雲夢澤,這片曾讓藥農們賴以生存的聚寶盆,此刻正被濃得化不開的愁雲籠罩。鉛灰色的天幕低垂得仿佛伸手就能觸摸,雨絲不再是記憶中的銀線,而是變成了墨汁般的粘稠液體,順著枯黃的蘆葦稈緩緩滑落,在水麵砸出一個個黑色的漣漪。往日彌漫在空氣中的薄荷與艾草香氣,已被一股令人作嘔的甜腥味取代,遠處的藥田在雨幕中若隱若現,像塊被打翻了的調色盤,翠綠與焦黑交織成絕望的圖案。

那雨水落地時發出"滋滋"的聲響,如同滾油滴入冷水。砸在原本青翠欲滴的金線蓮苗上,葉片邊緣瞬間泛起焦黑,像是被烙鐵燙過一般卷曲枯萎。三十畝藥田裡,近百名藥農跪趴在泥濘中,他們大多穿著打補丁的粗布短褂,有的用蓑衣覆蓋在苗床上,有的乾脆解開衣襟,將赤裸的胸膛貼在濕潤的泥土上,用體溫烘乾那致命的黑雨。金線蓮苗的根須在渾濁的水中清晰可見,本該是雪白的須根此刻纏繞著血紅色的細絲,那些細絲隨著藥農的心跳微微搏動,在雨水中折射出詭異的紅光這便是他們與財武宗簽訂的血契,也是此刻唯一的救命稻草。

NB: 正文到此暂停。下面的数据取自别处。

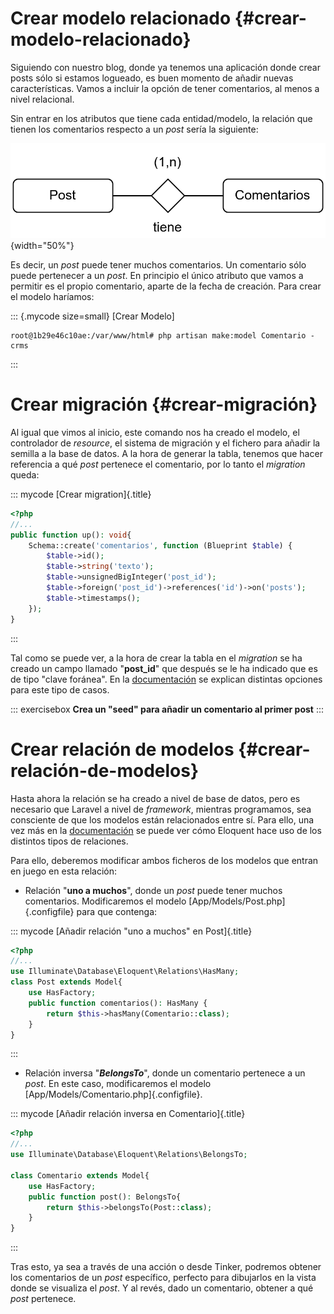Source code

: 

# Crear modelo relacionado {#crear-modelo-relacionado}

Siguiendo con nuestro blog, donde ya tenemos una aplicación donde crear posts sólo si estamos logueado, es buen momento de añadir nuevas características. Vamos a incluir la opción de tener comentarios, al menos a nivel relacional.

Sin entrar en los atributos que tiene cada entidad/modelo, la relación que tienen los comentarios respecto a un *post* sería la siguiente:

![](img/laravel/e-r.png){width="50%"}

Es decir, un *post* puede tener muchos comentarios. Un comentario sólo puede pertenecer a un *post*. En principio el único atributo que vamos a permitir es el propio comentario, aparte de la fecha de creación. Para crear el modelo haríamos:

::: {.mycode size=small}
[Crear Modelo]
```console
root@1b29e46c10ae:/var/www/html# php artisan make:model Comentario -crms
```
:::

# Crear migración {#crear-migración}

Al igual que vimos al inicio, este comando nos ha creado el modelo, el controlador de *resource*, el sistema de migración y el fichero para añadir la semilla a la base de datos. A la hora de generar la tabla, tenemos que hacer referencia a qué *post* pertenece el comentario, por lo tanto el *migration* queda:

::: mycode
[Crear migration]{.title}
``` php
<?php
//...
public function up(): void{
    Schema::create('comentarios', function (Blueprint $table) {
        $table->id();
        $table->string('texto');
        $table->unsignedBigInteger('post_id');
        $table->foreign('post_id')->references('id')->on('posts');
        $table->timestamps();
    });
}
```
:::

Tal como se puede ver, a la hora de crear la tabla en el *migration* se ha creado un campo llamado "**post_id**" que después se le ha indicado que es de tipo "clave foránea". En la [documentación](https://laravel.com/docs/11.x/migrations#foreign-key-constraints) se explican distintas opciones para este tipo de casos.

::: exercisebox
**Crea un "seed" para añadir un comentario al primer post**
:::

# Crear relación de modelos {#crear-relación-de-modelos}

Hasta ahora la relación se ha creado a nivel de base de datos, pero es necesario que Laravel a nivel de *framework*, mientras programamos, sea consciente de que los modelos están relacionados entre sí. Para ello, una vez más en la [documentación](https://laravel.com/docs/11.x/eloquent-relationships#one-to-many) se puede ver cómo Eloquent hace uso de los distintos tipos de relaciones.

Para ello, deberemos modificar ambos ficheros de los modelos que entran en juego en esta relación:

-   Relación "**uno a muchos**", donde un *post* puede tener muchos comentarios. Modificaremos el modelo [App/Models/Post.php]{.configfile} para que contenga:

::: mycode
[Añadir relación "uno a muchos" en Post]{.title}
``` php
<?php
//...
use Illuminate\Database\Eloquent\Relations\HasMany;
class Post extends Model{
    use HasFactory;
    public function comentarios(): HasMany {
        return $this->hasMany(Comentario::class);
    }
}
```
:::

-   Relación inversa "***BelongsTo***", donde un comentario pertenece a un *post*. En este caso, modificaremos el modelo [App/Models/Comentario.php]{.configfile}.

::: mycode
[Añadir relación inversa en Comentario]{.title}
```php
<?php
//...
use Illuminate\Database\Eloquent\Relations\BelongsTo;

class Comentario extends Model{
    use HasFactory;
    public function post(): BelongsTo{
        return $this->belongsTo(Post::class);
    }
}
```
:::

Tras esto, ya sea a través de una acción o desde Tinker, podremos obtener los comentarios de un *post* específico, perfecto para dibujarlos en la vista donde se visualiza el *post*. Y al revés, dado un comentario, obtener a qué *post* pertenece.

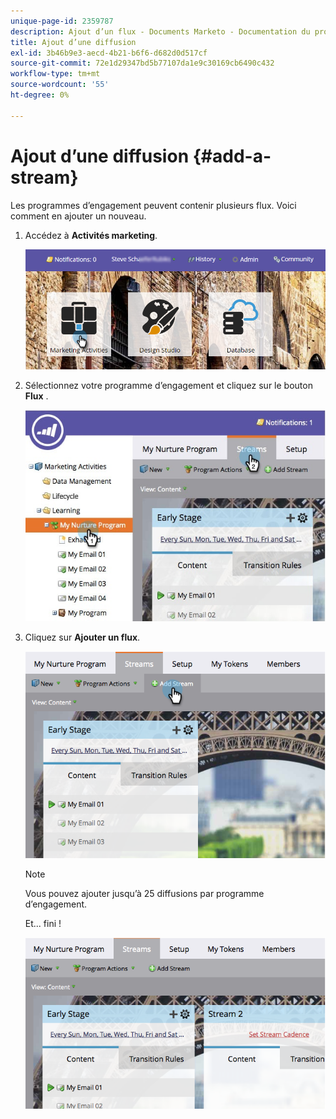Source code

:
 ```yaml
---
unique-page-id: 2359787
description: Ajout d’un flux - Documents Marketo - Documentation du produit
title: Ajout d’une diffusion
exl-id: 3b46b9e3-aecd-4b21-b6f6-d682d0d517cf
source-git-commit: 72e1d29347bd5b77107da1e9c30169cb6490c432
workflow-type: tm+mt
source-wordcount: '55'
ht-degree: 0%

---
```


# Ajout d’une diffusion {#add-a-stream}

Les programmes d’engagement peuvent contenir plusieurs flux. Voici comment en ajouter un nouveau.

1. Accédez à **Activités marketing**.

   ![](assets/login-marketing-activities-2.png)

1. Sélectionnez votre programme d’engagement et cliquez sur le bouton **Flux** .

   ![](assets/streamstablifecycle.jpg)

1. Cliquez sur **Ajouter un flux**.

   ![](assets/image2014-9-15-16-3a56-3a23.png)

   >[!NOTE]
   >
   >Vous pouvez ajouter jusqu’à 25 diffusions par programme d’engagement.

   Et... fini !

   ![](assets/image2014-9-15-16-3a56-3a27.png)
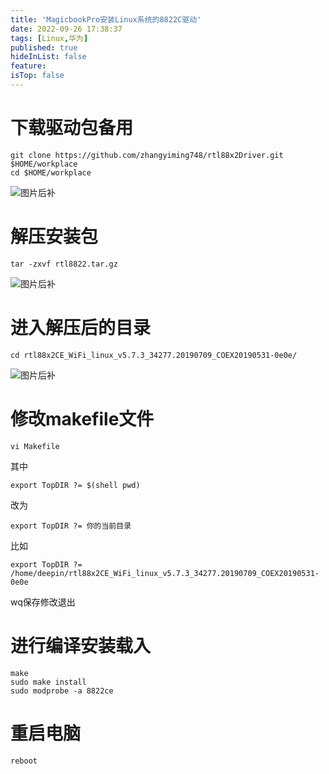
 ```yaml
---
title: 'MagicbookPro安装Linux系统的8822C驱动'
date: 2022-09-26 17:38:37
tags: [Linux,华为]
published: true
hideInList: false
feature: 
isTop: false
---
```


# 下载驱动包备用
```
git clone https://github.com/zhangyiming748/rtl88x2Driver.git $HOME/workplace
cd $HOME/workplace
```

![图片后补]()

# 解压安装包

```
tar -zxvf rtl8822.tar.gz
```

![图片后补]()

# 进入解压后的目录

```
cd rtl88x2CE_WiFi_linux_v5.7.3_34277.20190709_COEX20190531-0e0e/
```

![图片后补]()

# 修改makefile文件

```
vi Makefile
```

其中

```
export TopDIR ?= $(shell pwd)
```

改为

```
export TopDIR ?= 你的当前目录
```

比如

```
export TopDIR ?= /home/deepin/rtl88x2CE_WiFi_linux_v5.7.3_34277.20190709_COEX20190531-0e0e
```

wq保存修改退出

# 进行编译安装载入

```
make
sudo make install
sudo modprobe -a 8822ce
```

# 重启电脑

```
reboot
```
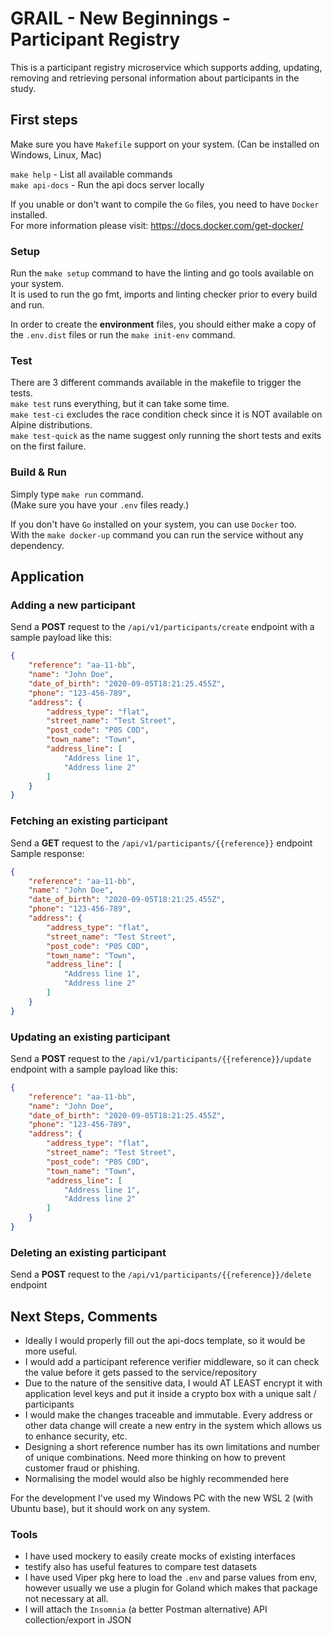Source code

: # GRAIL - New Beginnings - Participant Registry
This is a participant registry microservice which supports adding, updating, removing and retrieving personal information about participants in the study.

## First steps
Make sure you have `Makefile` support on your system. (Can be installed on Windows, Linux, Mac)  

`make help` - List all available commands  
`make api-docs` - Run the api docs server locally

If you unable or don't want to compile the `Go` files, you need to have `Docker` installed.  
For more information please visit: https://docs.docker.com/get-docker/


### Setup
Run the `make setup` command to have the linting and go tools available on your system.  
It is used to run the go fmt, imports and linting checker prior to every build and run.

In order to create the **environment** files, you should either make a copy of the `.env.dist` files or run the `make init-env` command.

### Test
There are 3 different commands available in the makefile to trigger the tests.  
`make test` runs everything, but it can take some time.  
`make test-ci` excludes the race condition check since it is NOT available on Alpine distributions.  
`make test-quick` as the name suggest only running the short tests and exits on the first failure.

### Build & Run 
Simply type `make run` command.  
(Make sure you have your `.env` files ready.)

If you don't have `Go` installed on your system, you can use `Docker` too.  
With the `make docker-up` command you can run the service without any dependency.

## Application

### Adding a new participant
Send a **POST** request to the `/api/v1/participants/create` endpoint with a sample payload like this:
```json
{
	"reference": "aa-11-bb",
	"name": "John Doe",
	"date_of_birth": "2020-09-05T18:21:25.455Z",
	"phone": "123-456-789",
	"address": {
		"address_type": "flat",
		"street_name": "Test Street",
		"post_code": "P0S C0D",
		"town_name": "Town",
		"address_line": [
			"Address line 1",
			"Address line 2"
		]
	}
}
```

### Fetching an existing participant
Send a **GET** request to the `/api/v1/participants/{{reference}}` endpoint
Sample response:  
```json
{
	"reference": "aa-11-bb",
	"name": "John Doe",
	"date_of_birth": "2020-09-05T18:21:25.455Z",
	"phone": "123-456-789",
	"address": {
		"address_type": "flat",
		"street_name": "Test Street",
		"post_code": "P0S C0D",
		"town_name": "Town",
		"address_line": [
			"Address line 1",
			"Address line 2"
		]
	}
}
```


### Updating an existing participant
Send a **POST** request to the `/api/v1/participants/{{reference}}/update` endpoint with a sample payload like this:
```json
{
	"reference": "aa-11-bb",
	"name": "John Doe",
	"date_of_birth": "2020-09-05T18:21:25.455Z",
	"phone": "123-456-789",
	"address": {
		"address_type": "flat",
		"street_name": "Test Street",
		"post_code": "P0S C0D",
		"town_name": "Town",
		"address_line": [
			"Address line 1",
			"Address line 2"
		]
	}
}
```

### Deleting an existing participant
Send a **POST** request to the `/api/v1/participants/{{reference}}/delete` endpoint


## Next Steps, Comments
- Ideally I would properly fill out the api-docs template, so it would be more useful.
- I would add a participant reference verifier middleware, so it can check the value before it gets passed to the service/repository
- Due to the nature of the sensitive data, I would AT LEAST encrypt it with application level keys and put it inside a crypto box with a
 unique salt / participants
- I would make the changes traceable and immutable. Every address or other data change will create a new entry in the system which allows
 us to enhance security, etc.
- Designing a short reference number has its own limitations and number of unique combinations. Need more thinking on how to prevent
 customer fraud or phishing.
- Normalising the model would also be highly recommended here

For the development I've used my Windows PC with the new WSL 2 (with Ubuntu base), but it should work on any system.

### Tools
- I have used mockery to easily create mocks of existing interfaces
- testify also has useful features to compare test datasets 
- I have used Viper pkg here to load the `.env` and parse values from env, however usually we use a plugin for Goland which makes that
 package not necessary at all.
- I will attach the `Insomnia` (a better Postman alternative) API collection/export in JSON 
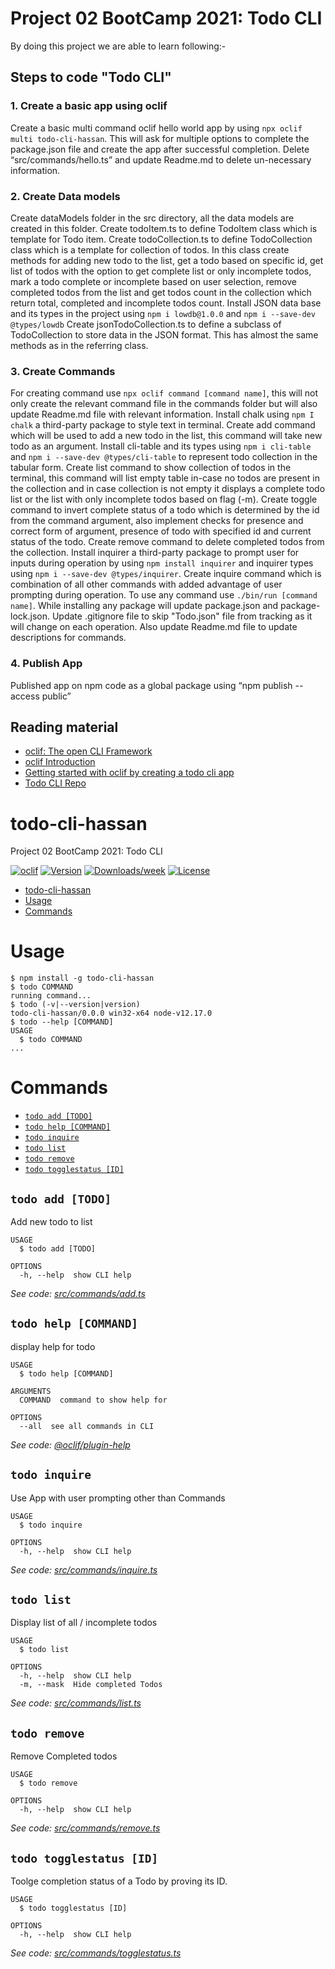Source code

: # Project 02 BootCamp 2021: Todo CLI

By doing this project we are able to learn following:-

## Steps to code "Todo CLI"

### 1. Create a basic app using oclif

Create a basic multi command oclif hello world app by using `npx oclif multi todo-cli-hassan`. This will ask for multiple options to complete the package.json file and create the app after successful completion. Delete “src/commands/hello.ts” and update Readme.md to delete un-necessary information.

### 2. Create Data models

Create dataModels folder in the src directory, all the data models are created in this folder. Create todoItem.ts to define TodoItem class which is template for Todo item. Create todoCollection.ts to define TodoCollection class which is a template for collection of todos. In this class create methods for adding new todo to the list, get a todo based on specific id, get list of todos with the option to get complete list or only incomplete todos, mark a todo complete or incomplete based on user selection, remove completed todos from the list and get todos count in the collection which return total, completed and incomplete todos count. Install JSON data base and its types in the project using `npm i lowdb@1.0.0` and `npm i --save-dev @types/lowdb` Create jsonTodoCollection.ts to define a subclass of TodoCollection to store data in the JSON format. This has almost the same methods as in the referring class.

### 3. Create Commands

For creating command use `npx oclif command [command name]`, this will not only create the relevant command file in the commands folder but will also update Readme.md file with relevant information. Install chalk using `npm I chalk` a third-party package to style text in terminal. Create add command which will be used to add a new todo in the list, this command will take new todo as an argument. Install cli-table and its types using `npm i cli-table` and `npm i --save-dev @types/cli-table` to represent todo collection in the tabular form. Create list command to show collection of todos in the terminal, this command will list empty table in-case no todos are present in the collection and in case collection is not empty it displays a complete todo list or the list with only incomplete todos based on flag (-m). Create toggle command to invert complete status of a todo which is determined by the id from the command argument, also implement checks for presence and correct form of argument, presence of todo with specified id and current status of the todo. Create remove command to delete completed todos from the collection. Install inquirer a third-party package to prompt user for inputs during operation by using `npm install inquirer` and inquirer types using `npm i --save-dev @types/inquirer`. Create inquire command which is combination of all other commands with added advantage of user prompting during operation. To use any command use `./bin/run [command name]`. While installing any package will update package.json and package-lock.json. Update .gitignore file to skip "Todo.json" file from tracking as it will change on each operation. Also update Readme.md file to update descriptions for commands.

### 4. Publish App

Published app on npm code as a global package using “npm publish --access public”

## Reading material

- [oclif: The open CLI Framework](https://oclif.io/)
- [oclif Introduction](https://oclif.io/docs/introduction)
- [Getting started with oclif by creating a todo cli app](https://medium.com/the-z/getting-started-with-oclif-by-creating-a-todo-cli-app-b3a2649adbcf)
- [Todo CLI Repo](https://github.com/dalenguyen/todo-cli)

# todo-cli-hassan

Project 02 BootCamp 2021: Todo CLI

[![oclif](https://img.shields.io/badge/cli-oclif-brightgreen.svg)](https://oclif.io)
[![Version](https://img.shields.io/npm/v/todo-cli-hassan.svg)](https://npmjs.org/package/todo-cli-hassan)
[![Downloads/week](https://img.shields.io/npm/dw/todo-cli-hassan.svg)](https://npmjs.org/package/todo-cli-hassan)
[![License](https://img.shields.io/npm/l/todo-cli-hassan.svg)](https://github.com/hassan-ak/todo-cli/blob/master/package.json)

<!-- toc -->

- [todo-cli-hassan](#todo-cli-hassan)
- [Usage](#usage)
- [Commands](#commands)
<!-- tocstop -->

# Usage

<!-- usage -->

```sh-session
$ npm install -g todo-cli-hassan
$ todo COMMAND
running command...
$ todo (-v|--version|version)
todo-cli-hassan/0.0.0 win32-x64 node-v12.17.0
$ todo --help [COMMAND]
USAGE
  $ todo COMMAND
...
```

<!-- usagestop -->

# Commands

<!-- commands -->

- [`todo add [TODO]`](#todo-add-todo)
- [`todo help [COMMAND]`](#todo-help-command)
- [`todo inquire`](#todo-inquire)
- [`todo list`](#todo-list)
- [`todo remove`](#todo-remove)
- [`todo togglestatus [ID]`](#todo-togglestatus-id)

## `todo add [TODO]`

Add new todo to list

```
USAGE
  $ todo add [TODO]

OPTIONS
  -h, --help  show CLI help
```

_See code: [src/commands/add.ts](https://github.com/hassan-ak/todo-cli/blob/v0.0.0/src/commands/add.ts)_

## `todo help [COMMAND]`

display help for todo

```
USAGE
  $ todo help [COMMAND]

ARGUMENTS
  COMMAND  command to show help for

OPTIONS
  --all  see all commands in CLI
```

_See code: [@oclif/plugin-help](https://github.com/oclif/plugin-help/blob/v3.2.2/src/commands/help.ts)_

## `todo inquire`

Use App with user prompting other than Commands

```
USAGE
  $ todo inquire

OPTIONS
  -h, --help  show CLI help
```

_See code: [src/commands/inquire.ts](https://github.com/hassan-ak/todo-cli/blob/v0.0.0/src/commands/inquire.ts)_

## `todo list`

Display list of all / incomplete todos

```
USAGE
  $ todo list

OPTIONS
  -h, --help  show CLI help
  -m, --mask  Hide completed Todos
```

_See code: [src/commands/list.ts](https://github.com/hassan-ak/todo-cli/blob/v0.0.0/src/commands/list.ts)_

## `todo remove`

Remove Completed todos

```
USAGE
  $ todo remove

OPTIONS
  -h, --help  show CLI help
```

_See code: [src/commands/remove.ts](https://github.com/hassan-ak/todo-cli/blob/v0.0.0/src/commands/remove.ts)_

## `todo togglestatus [ID]`

Toolge completion status of a Todo by proving its ID.

```
USAGE
  $ todo togglestatus [ID]

OPTIONS
  -h, --help  show CLI help
```

_See code: [src/commands/togglestatus.ts](https://github.com/hassan-ak/todo-cli/blob/v0.0.0/src/commands/togglestatus.ts)_

<!-- commandsstop -->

可希望正隨著黑雨和價格的暴跌而迅速消亡。曲伯跪在自家兩畝三分地中央,枯樹皮般的手掌輕輕撫摸著最後一株尚未完全枯萎的金線蓮。這株苗是他用老伴留下的銀簪換來的種籽培育的,此刻葉片上已出現七個黑色斑點,像七顆釘進心臟的釘子。他抬頭望向遠處的競價台,渾濁的老眼突然睜大競價台高處懸掛的價目牌,綠漆書寫的數字正被人用紅漆逐筆塗改,那抹象征生機的翠綠,正被不祥的赤紅一點點吞噬。

遠處三丈高的競價台中央,原本刻著金線蓮價格的青石碑此刻已是一片觸目驚心的赤紅,如同被血水浸泡過的瑪瑙。"三兩...二兩五...一兩八..."石匠用鑿子瘋狂塗改著價目,石屑飛濺間,紅色朱砂順著鑿痕流淌,當"九錢"的字樣浮現時,石碑表麵突然裂開細紋,滲出黑色的汁液。"五錢!"最終的數字定格時,田地裡響起成片的哀嚎,曲伯親眼看見隔壁家的二柱猛地跪倒在地,雙手插進泥裡,將一株金線蓮連根拔起那株苗的根須上,血契細絲正發出瀕死的紅光,像燒紅的鐵絲般燙穿了二柱的掌心。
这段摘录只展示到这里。